- _Exercise description_
Could you copy every line in the listing below that has the word "mathcal"?
##############################
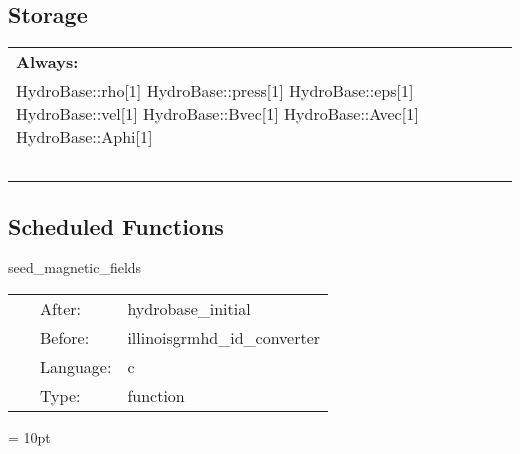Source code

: \documentclass{article}
\begin{document}
\subsection*{Storage}

\hspace{5mm}

 \begin{tabular*}{160mm}{ll} 

{\bf Always:}&  ~ \\ 
 HydroBase::rho[1] HydroBase::press[1] HydroBase::eps[1] HydroBase::vel[1] HydroBase::Bvec[1] HydroBase::Avec[1] HydroBase::Aphi[1] & ~\\ 
~ & ~\\ 
\end{tabular*} 


\subsection*{Scheduled Functions}
\vspace{5mm}


\hspace{5mm} seed\_magnetic\_fields 

\hspace{5mm}{\it set up seed magnetic field configuration. } 


\hspace{5mm}

 \begin{tabular*}{160mm}{cll} 
~ & After:  & hydrobase\_initial \\ 
~ & Before:  & illinoisgrmhd\_id\_converter \\ 
~ & Language:  & c \\ 
~ & Type:  & function \\ 
\end{tabular*} 



\vspace{5mm}\parskip = 10pt 
\end{document}
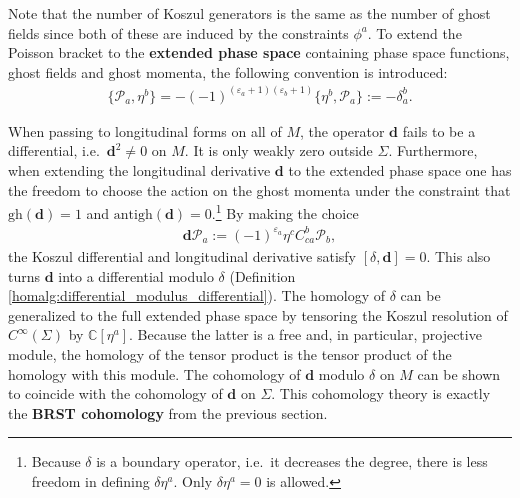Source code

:     Note that the number of Koszul generators is the same as the number of ghost fields since both of these are induced by the constraints $\phi^a$. To extend the Poisson bracket to the \textbf{extended phase space} containing phase space functions, ghost fields and ghost momenta, the following convention is introduced:
    \begin{gather}
        \{\mathcal{P}_a,\eta^b\} = -(-1)^{(\varepsilon_a+1)(\varepsilon_b+1)}\{\eta^b,\mathcal{P}_a\} := -\delta_a^b.
    \end{gather}

    When passing to longitudinal forms on all of $M$, the operator $\mathbf{d}$ fails to be a differential, i.e.~$\mathbf{d}^2\neq0$ on $M$. It is only weakly zero outside $\Sigma$. Furthermore, when extending the longitudinal derivative $\mathbf{d}$ to the extended phase space one has the freedom to choose the action on the ghost momenta under the constraint that $\mathrm{gh}(\mathbf{d})=1$ and $\mathrm{antigh}(\mathbf{d})=0$.\footnote{Because $\delta$ is a boundary operator, i.e.~it decreases the degree, there is less freedom in defining $\delta\eta^a$. Only $\delta\eta^a=0$ is allowed.} By making the choice
    \begin{gather}
        \mathbf{d}\mathcal{P}_a := (-1)^{\varepsilon_a}\eta^c C^b_{ca}\mathcal{P}_b,
    \end{gather}
    the Koszul differential and longitudinal derivative satisfy $[\delta,\mathbf{d}]=0$. This also turns $\mathbf{d}$ into a differential modulo $\delta$ (Definition \ref{homalg:differential_modulus_differential}). The homology of $\delta$ can be generalized to the full extended phase space by tensoring the Koszul resolution of $C^\infty(\Sigma)$ by $\mathbb{C}[\eta^a]$. Because the latter is a free and, in particular, projective module, the homology of the tensor product is the tensor product of the homology with this module. The cohomology of $\mathbf{d}$ modulo $\delta$ on $M$ can be shown to coincide with the cohomology of $\mathbf{d}$ on $\Sigma$. This cohomology theory is exactly the \textbf{BRST cohomology} from the previous section.

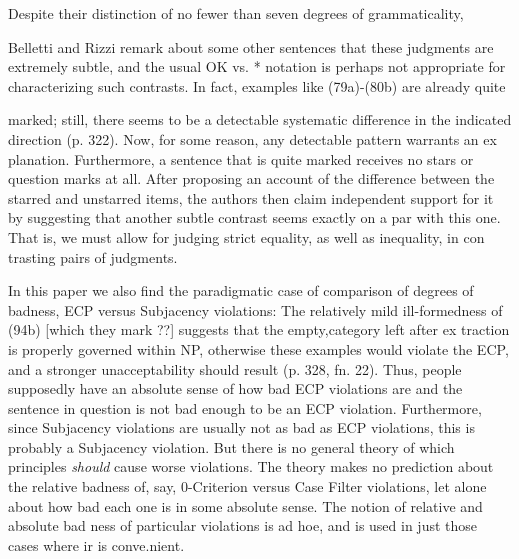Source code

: \begin{styleTextbody}
Despite their distinction of no fewer than seven degrees of grammaticality,
\end{styleTextbody}


\begin{styleTextbody}
Belletti and Rizzi remark about some other sentences that {\textquotedbl}these judgments are extremely subtle, and the usual OK vs. * notation is perhaps not appropriate for characterizing such contrasts. In fact, examples like (79a)-(80b) are already quite
\end{styleTextbody}


\begin{styleTextbody}
marked; still, there seems to be a detectable systematic difference in the indicated direction{\textquotedbl} (p. 322). Now, for some reason, any detectable pattern warrants an ex\- planation. Furthermore, a sentence that is {\textquotedbl}quite marked{\textquotedbl} receives no stars or question marks at all. After proposing an account of the difference between the starred and unstarred items, the authors then claim independent support for it by suggesting that another subtle contrast seems {\textquotedbl}exactly on a par with{\textquotedbl} this one. That is, we must allow for judging strict equality, as well as inequality, in con\- trasting pairs of judgments.
\end{styleTextbody}


\begin{styleTextbody}
In this paper we also find the paradigmatic case of comparison of degrees of badness, ECP versus Subjacency violations: {\textquotedbl}The relatively mild ill-formedness of (94b) [which they mark {\textquotedbl}??{\textquotedbl}] suggests that the empty,category left after ex\- traction is properly governed within NP, otherwise these examples would violate the ECP, and a stronger unacceptability should result{\textquotedbl} (p. 328, fn. 22). Thus, people supposedly have an absolute sense of how bad ECP violations are and the sentence in question is not bad enough to be an ECP violation. Furthermore, since Subjacency violations are usually not as bad as ECP violations, this is probably a Subjacency violation. But there is no general theory of which principles \textit{should}\textit{ }cause worse violations. The theory makes no prediction about the relative badness of, say, 0-Criterion versus Case Filter violations, let alone about how bad each one is in some absolute sense. The notion of relative and absolute bad\- ness of particular violations is ad hoe, and is used in just those cases where ir is conve.nient.
\end{styleTextbody}


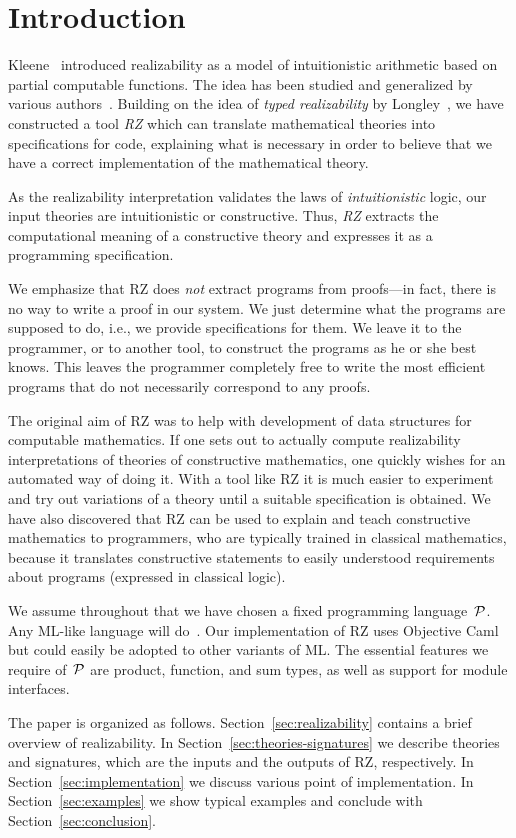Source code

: \section{Introduction}
\label{sec:introduction}

Kleene~\cite{KleeneSC:intint} introduced realizability as a model of
intuitionistic arithmetic based on partial computable functions. The
idea has been studied and generalized by various
authors~\cite{TroelstraA:rea,HylandJ:efft,HylandJ:trit,OostenJ:exer}.
Building on the idea of \emph{typed realizability} by
Longley~\cite{Longley00}, we have constructed a tool \emph{RZ} which
can translate mathematical theories into specifications for code,
explaining what is necessary in order to believe that we have a correct
implementation of the mathematical theory.

As the realizability interpretation validates the laws of
\emph{intuitionistic} logic, our input theories are intuitionistic or
constructive. Thus, \emph{RZ} extracts the computational
meaning of a constructive theory and expresses it as a programming
specification.

We emphasize that RZ does \emph{not} extract programs from proofs---in
fact, there is no way to write a proof in our system. We just
determine what the programs are supposed to do, i.e., we provide
specifications for them. We leave it to the programmer, or to another
tool, to construct the programs as he or she best knows. This leaves
the programmer completely free to write the most efficient programs
that do not necessarily correspond to any proofs.

The original aim of RZ was to help with development of data structures
for computable mathematics. If one sets out to actually compute
realizability interpretations of theories of constructive mathematics,
one quickly wishes for an automated way of doing it. With a tool like
RZ it is much easier to experiment and try out variations of a theory
until a suitable specification is obtained. We have also discovered
that RZ can be used to explain and teach constructive mathematics to
programmers, who are typically trained in classical mathematics,
because it translates constructive statements to easily understood
requirements about programs (expressed in classical logic).

We assume throughout that we have chosen a fixed programming
language~$\mathcal{P}$. Any ML-like language will
do~\cite{milner+:definition}. Our implementation of RZ uses Objective
Caml~\cite{ocaml} but could easily be adopted to other variants of ML.
The essential features we require of~$\mathcal{P}$ are product, function, and
sum types, as well as support for module interfaces.

The paper is organized as follows. Section~\ref{sec:realizability}
contains a brief overview of realizability. In
Section~\ref{sec:theories-signatures} we describe theories and
signatures, which are the inputs and the outputs of RZ, respectively. In
Section~\ref{sec:implementation} we discuss various point of
implementation. In Section~\ref{sec:examples} we show typical examples
and conclude with Section~\ref{sec:conclusion}.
##############################
- _Written answer_
        \{\mathcal{P}_a,\eta^b\} = -(-1)^{(\varepsilon_a+1)(\varepsilon_b+1)}\{\eta^b,\mathcal{P}_a\} := -\delta_a^b.
        \mathbf{d}\mathcal{P}_a := (-1)^{\varepsilon_a}\eta^c C^b_{ca}\mathcal{P}_b,
language~$\mathcal{P}$. Any ML-like language will
The essential features we require of~$\mathcal{P}$ are product, function, and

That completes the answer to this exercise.